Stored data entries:
────────────────────────────────────────
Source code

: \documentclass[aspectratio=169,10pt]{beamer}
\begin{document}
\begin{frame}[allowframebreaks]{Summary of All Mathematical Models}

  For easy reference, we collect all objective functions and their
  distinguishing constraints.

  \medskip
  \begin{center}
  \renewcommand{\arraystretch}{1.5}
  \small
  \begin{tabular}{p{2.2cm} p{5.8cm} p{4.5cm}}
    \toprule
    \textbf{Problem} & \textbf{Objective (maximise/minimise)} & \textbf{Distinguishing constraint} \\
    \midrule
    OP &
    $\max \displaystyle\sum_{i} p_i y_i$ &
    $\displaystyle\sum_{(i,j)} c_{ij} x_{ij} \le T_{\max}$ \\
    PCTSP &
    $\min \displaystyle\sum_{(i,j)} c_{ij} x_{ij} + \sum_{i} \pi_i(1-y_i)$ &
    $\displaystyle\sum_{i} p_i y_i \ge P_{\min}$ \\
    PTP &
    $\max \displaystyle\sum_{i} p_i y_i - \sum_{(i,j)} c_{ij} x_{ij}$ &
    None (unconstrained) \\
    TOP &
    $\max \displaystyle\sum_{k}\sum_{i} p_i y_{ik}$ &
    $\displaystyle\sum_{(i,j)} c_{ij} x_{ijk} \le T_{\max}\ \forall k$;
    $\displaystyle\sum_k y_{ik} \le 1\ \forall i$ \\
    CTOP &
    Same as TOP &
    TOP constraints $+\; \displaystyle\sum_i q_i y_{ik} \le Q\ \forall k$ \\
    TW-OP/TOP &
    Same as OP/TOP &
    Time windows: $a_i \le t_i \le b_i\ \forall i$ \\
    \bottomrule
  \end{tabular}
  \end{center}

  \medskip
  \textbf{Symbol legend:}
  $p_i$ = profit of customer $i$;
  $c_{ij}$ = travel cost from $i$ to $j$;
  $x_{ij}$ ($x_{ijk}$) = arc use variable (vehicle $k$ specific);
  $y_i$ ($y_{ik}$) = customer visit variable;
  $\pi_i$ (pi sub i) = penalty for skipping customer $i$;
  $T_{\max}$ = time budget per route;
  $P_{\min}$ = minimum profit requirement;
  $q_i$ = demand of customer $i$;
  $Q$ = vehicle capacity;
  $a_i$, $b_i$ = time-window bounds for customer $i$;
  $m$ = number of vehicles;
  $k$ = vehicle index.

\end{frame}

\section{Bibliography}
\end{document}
────────────────────────────────────────
Directions
Your answer must be an exact copy of every record.

Result of this exercise
Source code

: \documentclass[aspectratio=169,10pt]{beamer}
\begin{document}
\begin{frame}[allowframebreaks]{Summary of All Mathematical Models}

  For easy reference, we collect all objective functions and their
  distinguishing constraints.

  \medskip
  \begin{center}
  \renewcommand{\arraystretch}{1.5}
  \small
  \begin{tabular}{p{2.2cm} p{5.8cm} p{4.5cm}}
    \toprule
    \textbf{Problem} & \textbf{Objective (maximise/minimise)} & \textbf{Distinguishing constraint} \\
    \midrule
    OP &
    $\max \displaystyle\sum_{i} p_i y_i$ &
    $\displaystyle\sum_{(i,j)} c_{ij} x_{ij} \le T_{\max}$ \\
    PCTSP &
    $\min \displaystyle\sum_{(i,j)} c_{ij} x_{ij} + \sum_{i} \pi_i(1-y_i)$ &
    $\displaystyle\sum_{i} p_i y_i \ge P_{\min}$ \\
    PTP &
    $\max \displaystyle\sum_{i} p_i y_i - \sum_{(i,j)} c_{ij} x_{ij}$ &
    None (unconstrained) \\
    TOP &
    $\max \displaystyle\sum_{k}\sum_{i} p_i y_{ik}$ &
    $\displaystyle\sum_{(i,j)} c_{ij} x_{ijk} \le T_{\max}\ \forall k$;
    $\displaystyle\sum_k y_{ik} \le 1\ \forall i$ \\
    CTOP &
    Same as TOP &
    TOP constraints $+\; \displaystyle\sum_i q_i y_{ik} \le Q\ \forall k$ \\
    TW-OP/TOP &
    Same as OP/TOP &
    Time windows: $a_i \le t_i \le b_i\ \forall i$ \\
    \bottomrule
  \end{tabular}
  \end{center}

  \medskip
  \textbf{Symbol legend:}
  $p_i$ = profit of customer $i$;
  $c_{ij}$ = travel cost from $i$ to $j$;
  $x_{ij}$ ($x_{ijk}$) = arc use variable (vehicle $k$ specific);
  $y_i$ ($y_{ik}$) = customer visit variable;
  $\pi_i$ (pi sub i) = penalty for skipping customer $i$;
  $T_{\max}$ = time budget per route;
  $P_{\min}$ = minimum profit requirement;
  $q_i$ = demand of customer $i$;
  $Q$ = vehicle capacity;
  $a_i$, $b_i$ = time-window bounds for customer $i$;
  $m$ = number of vehicles;
  $k$ = vehicle index.

\end{frame}

\section{Bibliography}
\end{document}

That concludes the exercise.